Il rapporto del corpo con l’architettura e il complesso fenomeno della corporeità hanno sempre occupato una posizione privilegiata nella storia della cultura europea.
Il rimando immediato è alla tradizione classica e a Vitruvio, architetto di Roma antica. All’interno del pensiero vitruviano molti grandi architetti, soprattutto quelli maggiormente dotati nell’arte del disegno, hanno sperimentato il momento in cui il piacere di rappresentare l’anatomia umana assume una valenza erotica.
Il disegno, il primo manifestarsi del processo che attribuisce una forma alla materia, può implicare l’instaurarsi di un rapporto sensuale tra la mano dell’architetto, il supporto grafico e gli strumenti impiegati.
La mostra “I Modi” di Giulio Romano e i modi di Carlo Scarpa e Álvaro Siza, a cura di Francesco Dal Co e allestita in Fondazione Querini Stampalia con il supporto di Casabella laboratorio, mira ad indagare questo aspetto della pratica dell’architettura, il legame tra rappresentazione del corpo ed erotismo.

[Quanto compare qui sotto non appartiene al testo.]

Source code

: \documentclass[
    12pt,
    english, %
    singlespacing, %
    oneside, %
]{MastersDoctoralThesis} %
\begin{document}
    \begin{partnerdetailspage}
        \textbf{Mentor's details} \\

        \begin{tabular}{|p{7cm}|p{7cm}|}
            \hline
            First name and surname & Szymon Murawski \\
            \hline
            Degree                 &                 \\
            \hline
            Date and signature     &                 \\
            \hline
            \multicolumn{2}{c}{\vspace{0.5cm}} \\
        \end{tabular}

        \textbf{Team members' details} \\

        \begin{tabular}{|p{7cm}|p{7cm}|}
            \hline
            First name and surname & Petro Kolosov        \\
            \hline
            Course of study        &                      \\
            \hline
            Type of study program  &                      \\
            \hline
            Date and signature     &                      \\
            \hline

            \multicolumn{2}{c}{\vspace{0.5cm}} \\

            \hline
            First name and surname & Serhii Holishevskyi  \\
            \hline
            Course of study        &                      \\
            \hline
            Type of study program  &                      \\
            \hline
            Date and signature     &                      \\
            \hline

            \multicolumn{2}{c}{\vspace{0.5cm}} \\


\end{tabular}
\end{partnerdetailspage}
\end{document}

Tale analisi è condotta a partire dall’esposizione di una vasta serie di disegni mai usciti dai quaderni di appunti privati e dagli studi di due dei massimi architetti del Novecento, Carlo Scarpa (1906-1978) e Álvaro Siza (n. 1933).
I disegni inediti di questi due maestri dell’architettura contemporanea esposti in mostra saranno circa 100.
A dimostrazione che quanto si deduce dai disegni e schizzi di Scarpa e Siza non è il frutto di una pratica o di atteggiamenti contingenti, in mostra trovano posto le riproduzioni de “I Modi” di Giulio Romano (1499-1546).
Nel 1524 Marcantonio Raimondi (1480 ca.-1534), il più importante incisore italiano del Rinascimento, ricavò da sedici disegni lascivi di Giulio Romano la serie delle incisioni note come I Modi (De omnibus Veneris Schematibus).
I Modi, che raffigurano sedici posizioni erotiche, sono stati variamente ripresi (Carracci e Procaccini, tra gli altri) e poi pubblicati come illustrazioni di altrettanti sonetti licenziosi composti da un altro dei massimi esponenti del Rinascimento, Pietro Aretino (1492-1556).
Nella mostra è curioso osservare il volume che riproduce i sonetti dell’Aretino accanto alle incisioni di Raimondi, con sovrapposti i disegni che imitano quelli di Giulio Romano tracciati da Siza.